[SOLVED] Regular Expressions in Scala - Capture group problem

I have issues to get all capture groups from a regular expression and I believe I am doing it wrong, but I quite don’t know what the correct approach would be.

Given regular expression: ^(([A-Za-z0-9]+)(?::((?:[a-z]{2})|\*))?\s*(=)\s*)?("?)([^"\s]+)\5$
Given value to match: property:xy = "value"

In Java I would do something like that:

import java.util.regex.Pattern;

class Scratch {
    public static void main(String[] args) {
        var regex = "^(([A-Za-z0-9]+)(?::((?:[a-z]{2})|\\*))?\\s*(=)\\s*)?(\"?)([^\"\\s]+)\\5$";
        var string = "property:xy = \"value\"";

        var matcher = Pattern.compile(regex).matcher(string);

        if (matcher.matches()) {
            System.out.println(">>> Count: " + matcher.groupCount());
            System.out.println(matcher.group(2));
            System.out.println(matcher.group(3));
            System.out.println(matcher.group(4));
            System.out.println(matcher.group(6));
        }
    }
}

Now, over here in Scala I tried that:

val regex = "^(([A-Za-z0-9]+)(?::((?:[a-z]{2})|\\*))?\\s*(=)\\s*)?(\"?)([^\"\\s]+)\\5$".r
val string = "property:xy = \"value\""
val result = regex.findAllIn(query)

The size of the result is 1, but I would expect 6.

How can I accomplish in Scala what I did in Java?

findAllIn(query) returns a MatchIterator, which is “a special scala.collection.Iterator that returns the matched strings but can also be queried for more data about the last match”. The size is the number of full matches, so 1 is the correct result. If you check for result.groupCount, you will get the 6 elements you expected (but note that, as it is an Iterator, calling a method like size will empty it).

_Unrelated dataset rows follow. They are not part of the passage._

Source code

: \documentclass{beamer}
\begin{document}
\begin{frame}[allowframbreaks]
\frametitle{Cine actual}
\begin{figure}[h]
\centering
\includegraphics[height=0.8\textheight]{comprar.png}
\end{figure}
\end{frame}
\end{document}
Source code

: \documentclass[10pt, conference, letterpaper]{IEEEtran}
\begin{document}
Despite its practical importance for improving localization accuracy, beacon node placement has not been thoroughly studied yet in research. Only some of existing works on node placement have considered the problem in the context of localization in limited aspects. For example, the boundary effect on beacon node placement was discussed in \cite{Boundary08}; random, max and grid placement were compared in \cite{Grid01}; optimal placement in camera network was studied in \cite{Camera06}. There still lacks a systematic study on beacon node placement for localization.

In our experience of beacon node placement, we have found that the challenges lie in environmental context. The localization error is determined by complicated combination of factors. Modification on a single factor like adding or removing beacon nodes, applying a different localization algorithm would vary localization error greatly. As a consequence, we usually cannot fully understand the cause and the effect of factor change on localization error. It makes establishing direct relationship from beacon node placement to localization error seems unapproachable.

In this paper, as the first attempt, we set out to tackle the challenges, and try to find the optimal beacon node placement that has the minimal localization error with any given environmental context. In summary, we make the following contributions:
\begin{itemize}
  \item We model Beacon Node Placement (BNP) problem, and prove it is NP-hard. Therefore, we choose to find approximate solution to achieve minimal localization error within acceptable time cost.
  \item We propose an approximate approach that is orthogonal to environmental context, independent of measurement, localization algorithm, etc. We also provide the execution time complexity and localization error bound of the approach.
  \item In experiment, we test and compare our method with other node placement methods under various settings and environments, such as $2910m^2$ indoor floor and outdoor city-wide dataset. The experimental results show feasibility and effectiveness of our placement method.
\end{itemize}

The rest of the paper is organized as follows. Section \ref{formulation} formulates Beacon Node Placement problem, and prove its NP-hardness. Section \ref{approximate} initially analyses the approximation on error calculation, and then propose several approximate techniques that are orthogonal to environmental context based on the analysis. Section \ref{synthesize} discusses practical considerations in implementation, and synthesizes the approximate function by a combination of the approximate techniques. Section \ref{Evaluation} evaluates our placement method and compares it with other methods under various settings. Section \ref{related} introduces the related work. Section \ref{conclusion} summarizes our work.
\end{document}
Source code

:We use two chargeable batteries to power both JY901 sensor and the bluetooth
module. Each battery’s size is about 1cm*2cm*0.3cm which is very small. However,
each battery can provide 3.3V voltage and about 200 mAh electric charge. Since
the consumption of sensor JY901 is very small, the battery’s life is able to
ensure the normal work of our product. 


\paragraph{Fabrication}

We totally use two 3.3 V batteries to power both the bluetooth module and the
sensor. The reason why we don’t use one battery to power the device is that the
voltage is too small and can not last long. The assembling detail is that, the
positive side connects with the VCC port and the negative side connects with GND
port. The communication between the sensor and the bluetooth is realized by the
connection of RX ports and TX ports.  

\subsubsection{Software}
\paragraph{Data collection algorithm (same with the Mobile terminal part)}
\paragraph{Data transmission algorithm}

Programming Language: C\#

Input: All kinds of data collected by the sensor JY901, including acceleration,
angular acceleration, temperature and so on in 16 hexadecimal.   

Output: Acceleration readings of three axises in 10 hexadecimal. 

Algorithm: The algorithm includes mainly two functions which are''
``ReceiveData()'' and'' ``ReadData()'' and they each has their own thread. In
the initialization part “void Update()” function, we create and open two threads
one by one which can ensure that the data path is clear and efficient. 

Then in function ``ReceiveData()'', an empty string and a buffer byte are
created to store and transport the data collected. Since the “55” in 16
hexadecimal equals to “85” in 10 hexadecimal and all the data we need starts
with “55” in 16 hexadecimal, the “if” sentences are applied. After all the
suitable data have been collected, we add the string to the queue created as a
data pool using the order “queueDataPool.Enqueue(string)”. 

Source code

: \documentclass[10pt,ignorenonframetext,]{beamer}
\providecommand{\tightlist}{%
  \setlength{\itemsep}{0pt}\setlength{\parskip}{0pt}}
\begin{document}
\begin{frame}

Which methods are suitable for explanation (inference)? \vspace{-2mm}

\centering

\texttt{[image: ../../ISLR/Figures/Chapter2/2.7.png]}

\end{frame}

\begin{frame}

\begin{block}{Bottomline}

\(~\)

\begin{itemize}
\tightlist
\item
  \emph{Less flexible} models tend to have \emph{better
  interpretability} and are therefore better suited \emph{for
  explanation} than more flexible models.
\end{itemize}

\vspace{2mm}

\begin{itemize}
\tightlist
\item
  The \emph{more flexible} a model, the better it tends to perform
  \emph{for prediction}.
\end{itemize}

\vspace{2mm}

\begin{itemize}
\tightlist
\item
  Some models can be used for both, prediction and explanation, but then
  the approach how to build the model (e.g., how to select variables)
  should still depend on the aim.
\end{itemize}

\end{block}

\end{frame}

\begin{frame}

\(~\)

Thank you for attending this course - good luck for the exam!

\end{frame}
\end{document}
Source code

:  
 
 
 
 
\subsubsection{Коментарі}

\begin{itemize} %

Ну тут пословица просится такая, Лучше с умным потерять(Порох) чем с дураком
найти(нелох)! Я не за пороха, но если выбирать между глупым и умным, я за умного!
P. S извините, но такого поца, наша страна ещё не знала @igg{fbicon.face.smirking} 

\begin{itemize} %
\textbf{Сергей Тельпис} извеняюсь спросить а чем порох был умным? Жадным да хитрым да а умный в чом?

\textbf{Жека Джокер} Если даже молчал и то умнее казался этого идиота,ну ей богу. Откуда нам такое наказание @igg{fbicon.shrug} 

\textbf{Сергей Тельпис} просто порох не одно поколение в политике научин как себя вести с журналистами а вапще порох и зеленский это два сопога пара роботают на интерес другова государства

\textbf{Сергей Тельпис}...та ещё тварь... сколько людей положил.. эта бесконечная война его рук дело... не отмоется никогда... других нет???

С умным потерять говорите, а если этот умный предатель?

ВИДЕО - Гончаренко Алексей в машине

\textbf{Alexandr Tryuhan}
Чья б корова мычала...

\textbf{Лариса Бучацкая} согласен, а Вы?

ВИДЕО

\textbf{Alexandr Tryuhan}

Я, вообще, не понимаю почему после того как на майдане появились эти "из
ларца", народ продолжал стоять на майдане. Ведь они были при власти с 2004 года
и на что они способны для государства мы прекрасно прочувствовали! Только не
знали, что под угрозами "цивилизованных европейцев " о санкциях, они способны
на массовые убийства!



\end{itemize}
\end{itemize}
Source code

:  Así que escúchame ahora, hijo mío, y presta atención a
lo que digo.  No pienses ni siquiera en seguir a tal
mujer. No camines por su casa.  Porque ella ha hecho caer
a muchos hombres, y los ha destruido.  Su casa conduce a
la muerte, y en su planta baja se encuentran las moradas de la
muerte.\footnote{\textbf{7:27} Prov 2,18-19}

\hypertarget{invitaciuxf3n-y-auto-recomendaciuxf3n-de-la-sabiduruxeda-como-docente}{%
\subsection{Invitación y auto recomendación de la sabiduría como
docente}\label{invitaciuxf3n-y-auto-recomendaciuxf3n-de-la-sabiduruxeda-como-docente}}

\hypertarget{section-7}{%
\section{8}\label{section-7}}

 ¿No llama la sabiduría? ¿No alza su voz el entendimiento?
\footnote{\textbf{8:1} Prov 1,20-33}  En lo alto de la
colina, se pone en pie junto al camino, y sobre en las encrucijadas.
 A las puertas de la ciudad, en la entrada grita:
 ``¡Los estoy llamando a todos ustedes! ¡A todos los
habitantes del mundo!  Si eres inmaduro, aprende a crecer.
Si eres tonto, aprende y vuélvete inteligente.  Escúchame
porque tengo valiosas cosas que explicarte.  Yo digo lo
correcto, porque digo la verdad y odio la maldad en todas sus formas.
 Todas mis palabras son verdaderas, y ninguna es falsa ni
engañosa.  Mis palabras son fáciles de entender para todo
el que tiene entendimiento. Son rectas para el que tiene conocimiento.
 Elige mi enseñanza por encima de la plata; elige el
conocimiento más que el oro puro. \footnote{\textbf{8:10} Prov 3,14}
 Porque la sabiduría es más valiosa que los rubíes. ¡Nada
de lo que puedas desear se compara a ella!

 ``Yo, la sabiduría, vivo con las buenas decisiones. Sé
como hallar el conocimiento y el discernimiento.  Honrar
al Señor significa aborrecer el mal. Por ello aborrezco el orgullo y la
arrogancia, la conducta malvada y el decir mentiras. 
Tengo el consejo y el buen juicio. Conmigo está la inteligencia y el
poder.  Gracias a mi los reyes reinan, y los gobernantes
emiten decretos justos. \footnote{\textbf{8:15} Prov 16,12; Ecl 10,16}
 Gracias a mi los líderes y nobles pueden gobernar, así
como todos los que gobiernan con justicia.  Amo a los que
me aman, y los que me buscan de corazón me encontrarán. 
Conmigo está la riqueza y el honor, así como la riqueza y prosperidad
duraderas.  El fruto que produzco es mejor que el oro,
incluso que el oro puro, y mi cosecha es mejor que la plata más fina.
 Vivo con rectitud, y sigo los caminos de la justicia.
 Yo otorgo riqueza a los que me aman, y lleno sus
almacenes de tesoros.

If your inputs should always contain only one match of the whole regex, you can instead use findFirstMatchIn, which returns a Match object, that can be queried for the groups like a Java Matcher. If you are looking for several matches, but still want the Match objects, there is findAllMatchIn.

Also note, that regexes in Scala can be used as extractor objects, i.e. you can use them in pattern matching:

string match {
    case regex(g1, g2, g3, g4, g5, g6) =>
      // g1 ... g6 contain the matched strings here, unmatched optional groups will be null
    case _ =>
      // regex didn't match
}

This is the way recommended by the scala.util.matching.Regex documentation.

2 Likes

Thank you, I will try that!